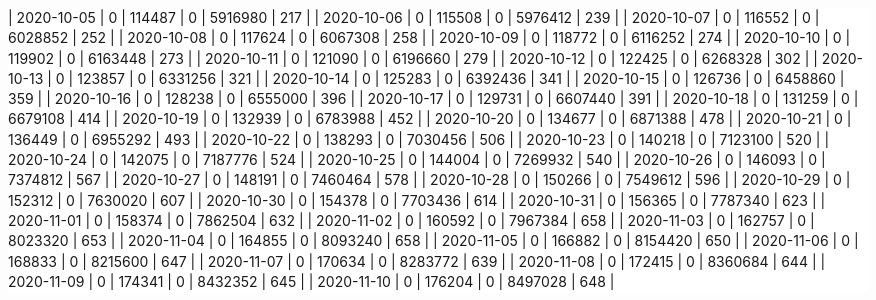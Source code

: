| 2020-10-05 | 0 | 114487 | 0 | 5916980 | 217 |
| 2020-10-06 | 0 | 115508 | 0 | 5976412 | 239 |
| 2020-10-07 | 0 | 116552 | 0 | 6028852 | 252 |
| 2020-10-08 | 0 | 117624 | 0 | 6067308 | 258 |
| 2020-10-09 | 0 | 118772 | 0 | 6116252 | 274 |
| 2020-10-10 | 0 | 119902 | 0 | 6163448 | 273 |
| 2020-10-11 | 0 | 121090 | 0 | 6196660 | 279 |
| 2020-10-12 | 0 | 122425 | 0 | 6268328 | 302 |
| 2020-10-13 | 0 | 123857 | 0 | 6331256 | 321 |
| 2020-10-14 | 0 | 125283 | 0 | 6392436 | 341 |
| 2020-10-15 | 0 | 126736 | 0 | 6458860 | 359 |
| 2020-10-16 | 0 | 128238 | 0 | 6555000 | 396 |
| 2020-10-17 | 0 | 129731 | 0 | 6607440 | 391 |
| 2020-10-18 | 0 | 131259 | 0 | 6679108 | 414 |
| 2020-10-19 | 0 | 132939 | 0 | 6783988 | 452 |
| 2020-10-20 | 0 | 134677 | 0 | 6871388 | 478 |
| 2020-10-21 | 0 | 136449 | 0 | 6955292 | 493 |
| 2020-10-22 | 0 | 138293 | 0 | 7030456 | 506 |
| 2020-10-23 | 0 | 140218 | 0 | 7123100 | 520 |
| 2020-10-24 | 0 | 142075 | 0 | 7187776 | 524 |
| 2020-10-25 | 0 | 144004 | 0 | 7269932 | 540 |
| 2020-10-26 | 0 | 146093 | 0 | 7374812 | 567 |
| 2020-10-27 | 0 | 148191 | 0 | 7460464 | 578 |
| 2020-10-28 | 0 | 150266 | 0 | 7549612 | 596 |
| 2020-10-29 | 0 | 152312 | 0 | 7630020 | 607 |
| 2020-10-30 | 0 | 154378 | 0 | 7703436 | 614 |
| 2020-10-31 | 0 | 156365 | 0 | 7787340 | 623 |
| 2020-11-01 | 0 | 158374 | 0 | 7862504 | 632 |
| 2020-11-02 | 0 | 160592 | 0 | 7967384 | 658 |
| 2020-11-03 | 0 | 162757 | 0 | 8023320 | 653 |
| 2020-11-04 | 0 | 164855 | 0 | 8093240 | 658 |
| 2020-11-05 | 0 | 166882 | 0 | 8154420 | 650 |
| 2020-11-06 | 0 | 168833 | 0 | 8215600 | 647 |
| 2020-11-07 | 0 | 170634 | 0 | 8283772 | 639 |
| 2020-11-08 | 0 | 172415 | 0 | 8360684 | 644 |
| 2020-11-09 | 0 | 174341 | 0 | 8432352 | 645 |
| 2020-11-10 | 0 | 176204 | 0 | 8497028 | 648 |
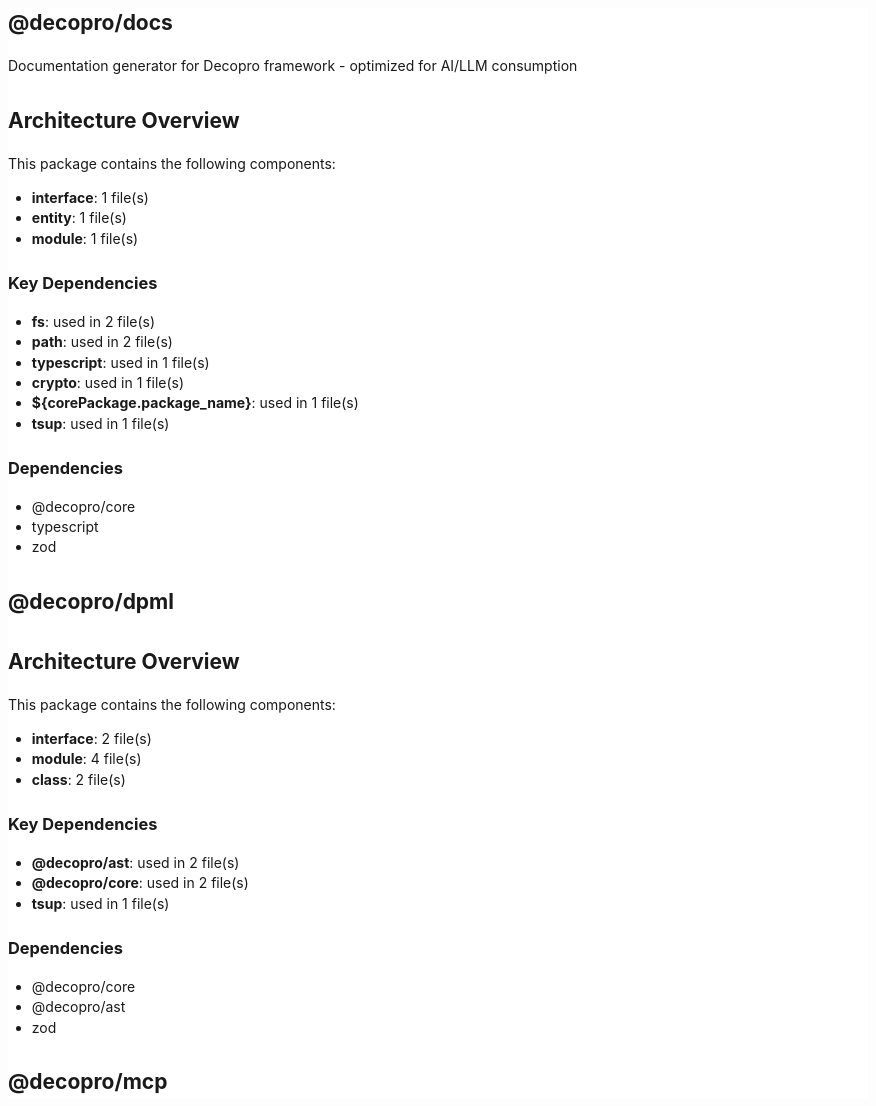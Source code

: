 ## @decopro/docs

Documentation generator for Decopro framework - optimized for AI/LLM consumption

## Architecture Overview

This package contains the following components:

- **interface**: 1 file(s)
- **entity**: 1 file(s)
- **module**: 1 file(s)

### Key Dependencies

- **fs**: used in 2 file(s)
- **path**: used in 2 file(s)
- **typescript**: used in 1 file(s)
- **crypto**: used in 1 file(s)
- **${corePackage.package_name}**: used in 1 file(s)
- **tsup**: used in 1 file(s)


### Dependencies

- @decopro/core
- typescript
- zod

## @decopro/dpml

## Architecture Overview

This package contains the following components:

- **interface**: 2 file(s)
- **module**: 4 file(s)
- **class**: 2 file(s)

### Key Dependencies

- **@decopro/ast**: used in 2 file(s)
- **@decopro/core**: used in 2 file(s)
- **tsup**: used in 1 file(s)


### Dependencies

- @decopro/core
- @decopro/ast
- zod

## @decopro/mcp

--------------------------------

> _PROBLEM_: Begin at the first line of the material and copy each line exactly through the one containing "- **path**: used in 2 file(s)". Omit pictures.

> _EXERCISE RESULT_:
Source code

:| 2020-10-05 | 0 | 114487 | 0 | 5916980 | 217 |
| 2020-10-06 | 0 | 115508 | 0 | 5976412 | 239 |
| 2020-10-07 | 0 | 116552 | 0 | 6028852 | 252 |
| 2020-10-08 | 0 | 117624 | 0 | 6067308 | 258 |
| 2020-10-09 | 0 | 118772 | 0 | 6116252 | 274 |
| 2020-10-10 | 0 | 119902 | 0 | 6163448 | 273 |
| 2020-10-11 | 0 | 121090 | 0 | 6196660 | 279 |
| 2020-10-12 | 0 | 122425 | 0 | 6268328 | 302 |
| 2020-10-13 | 0 | 123857 | 0 | 6331256 | 321 |
| 2020-10-14 | 0 | 125283 | 0 | 6392436 | 341 |
| 2020-10-15 | 0 | 126736 | 0 | 6458860 | 359 |
| 2020-10-16 | 0 | 128238 | 0 | 6555000 | 396 |
| 2020-10-17 | 0 | 129731 | 0 | 6607440 | 391 |
| 2020-10-18 | 0 | 131259 | 0 | 6679108 | 414 |
| 2020-10-19 | 0 | 132939 | 0 | 6783988 | 452 |
| 2020-10-20 | 0 | 134677 | 0 | 6871388 | 478 |
| 2020-10-21 | 0 | 136449 | 0 | 6955292 | 493 |
| 2020-10-22 | 0 | 138293 | 0 | 7030456 | 506 |
| 2020-10-23 | 0 | 140218 | 0 | 7123100 | 520 |
| 2020-10-24 | 0 | 142075 | 0 | 7187776 | 524 |
| 2020-10-25 | 0 | 144004 | 0 | 7269932 | 540 |
| 2020-10-26 | 0 | 146093 | 0 | 7374812 | 567 |
| 2020-10-27 | 0 | 148191 | 0 | 7460464 | 578 |
| 2020-10-28 | 0 | 150266 | 0 | 7549612 | 596 |
| 2020-10-29 | 0 | 152312 | 0 | 7630020 | 607 |
| 2020-10-30 | 0 | 154378 | 0 | 7703436 | 614 |
| 2020-10-31 | 0 | 156365 | 0 | 7787340 | 623 |
| 2020-11-01 | 0 | 158374 | 0 | 7862504 | 632 |
| 2020-11-02 | 0 | 160592 | 0 | 7967384 | 658 |
| 2020-11-03 | 0 | 162757 | 0 | 8023320 | 653 |
| 2020-11-04 | 0 | 164855 | 0 | 8093240 | 658 |
| 2020-11-05 | 0 | 166882 | 0 | 8154420 | 650 |
| 2020-11-06 | 0 | 168833 | 0 | 8215600 | 647 |
| 2020-11-07 | 0 | 170634 | 0 | 8283772 | 639 |
| 2020-11-08 | 0 | 172415 | 0 | 8360684 | 644 |
| 2020-11-09 | 0 | 174341 | 0 | 8432352 | 645 |
| 2020-11-10 | 0 | 176204 | 0 | 8497028 | 648 |
Source code

: ## @decopro/docs

Documentation generator for Decopro framework - optimized for AI/LLM consumption

## Architecture Overview

This package contains the following components:

- **interface**: 1 file(s)
- **entity**: 1 file(s)
- **module**: 1 file(s)

### Key Dependencies

- **fs**: used in 2 file(s)
- **path**: used in 2 file(s)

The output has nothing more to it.